WORK ORDER: Scan the records below and copy every line that contains the string "specs".

MATERIAL SHOWN:
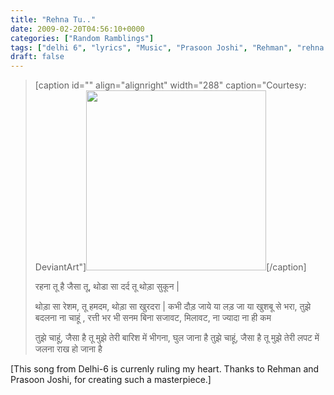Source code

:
 ```yaml
---
title: "Rehna Tu.."
date: 2009-02-20T04:56:10+0000
categories: ["Random Ramblings"]
tags: ["delhi 6", "lyrics", "Music", "Prasoon Joshi", "Rehman", "rehna tu"]
draft: false
---
```


<blockquote>

[caption id="" align="alignright" width="288" caption="Courtesy: DeviantArt"]<a href="http://fc06.deviantart.net/fs28/f/2008/074/2/0/Love_after_Rain_by_Jayantara.jpg"><img src="http://fc06.deviantart.net/fs28/f/2008/074/2/0/Love_after_Rain_by_Jayantara.jpg" alt="" width="288" height="288" /></a>[/caption]

रहना तू है जैसा तू,
थोडा सा दर्द तू थोड़ा सुकून |

थोड़ा सा रेशम, तू हमदम, थोड़ा सा खुरदरा |
कभी दौड़ जाये या लड़ जा या खुशबू से भरा,
तुझे बदलना ना चाहूं , रत्ती भर भी सनम
बिना सजावट, मिलावट, ना ज्यादा ना ही कम

तुझे चाहूं, जैसा है तू
मुझे तेरी बारिश में भीगना, घुल जाना है
तुझे चाहूं, जैसा है तू
मुझे तेरी लपट में जलना राख हो जाना है</blockquote>
[This song from Delhi-6 is currenly ruling my heart. Thanks to Rehman and Prasoon Joshi, for creating such a masterpiece.]
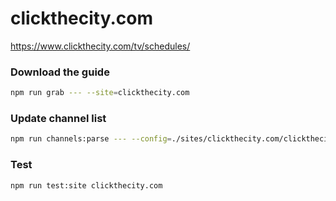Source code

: # clickthecity.com

https://www.clickthecity.com/tv/schedules/

### Download the guide

```sh
npm run grab --- --site=clickthecity.com
```

### Update channel list

```sh
npm run channels:parse --- --config=./sites/clickthecity.com/clickthecity.com.config.js --output=./sites/clickthecity.com/clickthecity.com.channels.xml
```

### Test

```sh
npm run test:site clickthecity.com
```
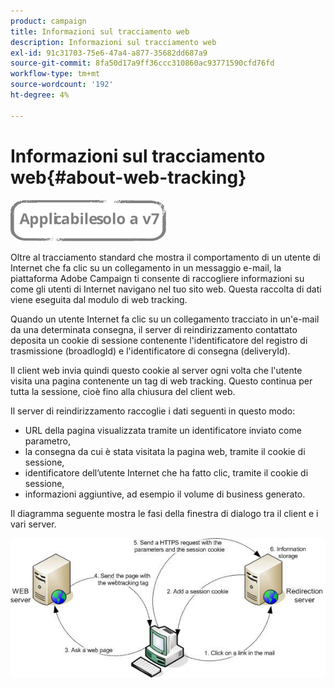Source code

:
 ```yaml
---
product: campaign
title: Informazioni sul tracciamento web
description: Informazioni sul tracciamento web
exl-id: 91c31703-75e6-47a4-a877-35682dd687a9
source-git-commit: 8fa50d17a9ff36ccc310860ac93771590cfd76fd
workflow-type: tm+mt
source-wordcount: '192'
ht-degree: 4%

---
```


# Informazioni sul tracciamento web{#about-web-tracking}

![](../../assets/v7-only.svg)

Oltre al tracciamento standard che mostra il comportamento di un utente di Internet che fa clic su un collegamento in un messaggio e-mail, la piattaforma Adobe Campaign ti consente di raccogliere informazioni su come gli utenti di Internet navigano nel tuo sito web. Questa raccolta di dati viene eseguita dal modulo di web tracking.

Quando un utente Internet fa clic su un collegamento tracciato in un&#39;e-mail da una determinata consegna, il server di reindirizzamento contattato deposita un cookie di sessione contenente l&#39;identificatore del registro di trasmissione (broadlogId) e l&#39;identificatore di consegna (deliveryId).

Il client web invia quindi questo cookie al server ogni volta che l&#39;utente visita una pagina contenente un tag di web tracking. Questo continua per tutta la sessione, cioè fino alla chiusura del client web.

Il server di reindirizzamento raccoglie i dati seguenti in questo modo:

* URL della pagina visualizzata tramite un identificatore inviato come parametro,
* la consegna da cui è stata visitata la pagina web, tramite il cookie di sessione,
* identificatore dell’utente Internet che ha fatto clic, tramite il cookie di sessione,
* informazioni aggiuntive, ad esempio il volume di business generato.

Il diagramma seguente mostra le fasi della finestra di dialogo tra il client e i vari server.

![](assets/d_ncs_integration_webtracking_structure1.png)
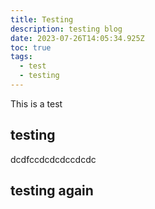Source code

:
 ```yaml
---
title: Testing
description: testing blog
date: 2023-07-26T14:05:34.925Z
toc: true
tags:
  - test
  - testing
---
```

T﻿his is a test

## t﻿esting

d﻿cdfccdcdcdccdcdc

## t﻿esting again
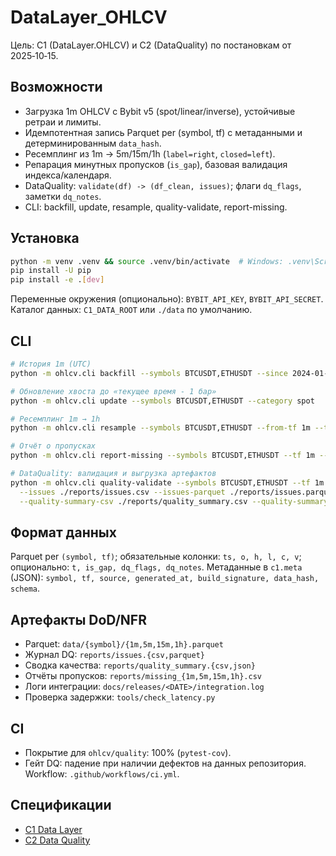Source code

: # DataLayer_OHLCV

Цель: C1 (DataLayer.OHLCV) и C2 (DataQuality) по постановкам от 2025‑10‑15.

## Возможности

* Загрузка 1m OHLCV с Bybit v5 (spot/linear/inverse), устойчивые ретраи и лимиты.
* Идемпотентная запись Parquet per (symbol, tf) c метаданными и детерминированным `data_hash`.
* Ресемплинг из 1m → 5m/15m/1h (`label=right`, `closed=left`).
* Репарация минутных пропусков (`is_gap`), базовая валидация индекса/календаря.
* DataQuality: `validate(df) -> (df_clean, issues)`; флаги `dq_flags`, заметки `dq_notes`.
* CLI: backfill, update, resample, quality-validate, report-missing.

## Установка

```bash
python -m venv .venv && source .venv/bin/activate  # Windows: .venv\Scripts\activate
pip install -U pip
pip install -e .[dev]
```

Переменные окружения (опционально): `BYBIT_API_KEY`, `BYBIT_API_SECRET`. Каталог данных: `C1_DATA_ROOT` или `./data` по умолчанию.

## CLI

```bash
# История 1m (UTC)
python -m ohlcv.cli backfill --symbols BTCUSDT,ETHUSDT --since 2024-01-01 --category spot --spot-align-futures

# Обновление хвоста до «текущее время - 1 бар»
python -m ohlcv.cli update --symbols BTCUSDT,ETHUSDT --category spot

# Ресемплинг 1m → 1h
python -m ohlcv.cli resample --symbols BTCUSDT,ETHUSDT --from-tf 1m --to-tf 1h

# Отчёт о пропусках
python -m ohlcv.cli report-missing --symbols BTCUSDT,ETHUSDT --tf 1m --out ./reports/missing_1m.csv

# DataQuality: валидация и выгрузка артефактов
python -m ohlcv.cli quality-validate --symbols BTCUSDT,ETHUSDT --tf 1m --write \
  --issues ./reports/issues.csv --issues-parquet ./reports/issues.parquet \
  --quality-summary-csv ./reports/quality_summary.csv --quality-summary-json ./reports/quality_summary.json --truncate
```

## Формат данных

Parquet per `(symbol, tf)`; обязательные колонки: `ts, o, h, l, c, v`; опционально: `t, is_gap, dq_flags, dq_notes`.
Метаданные в `c1.meta` (JSON): `symbol, tf, source, generated_at, build_signature, data_hash, schema`.

## Артефакты DoD/NFR

* Parquet: `data/{symbol}/{1m,5m,15m,1h}.parquet`
* Журнал DQ: `reports/issues.{csv,parquet}`
* Сводка качества: `reports/quality_summary.{csv,json}`
* Отчёты пропусков: `reports/missing_{1m,5m,15m,1h}.csv`
* Логи интеграции: `docs/releases/<DATE>/integration.log`
* Проверка задержки: `tools/check_latency.py`

## CI

* Покрытие для `ohlcv/quality`: 100% (`pytest-cov`).
* Гейт DQ: падение при наличии дефектов на данных репозитория.
  Workflow: `.github/workflows/ci.yml`.

## Спецификации

* [C1 Data Layer](docs/specs/C1-Data%20Layer.pdf)
* [C2 Data Quality](docs/specs/C2-Data%20Quality.pdf)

ANSWER AREA:
* [C1 Data Layer](docs/specs/C1-Data%20Layer.pdf)
* [C2 Data Quality](docs/specs/C2-Data%20Quality.pdf)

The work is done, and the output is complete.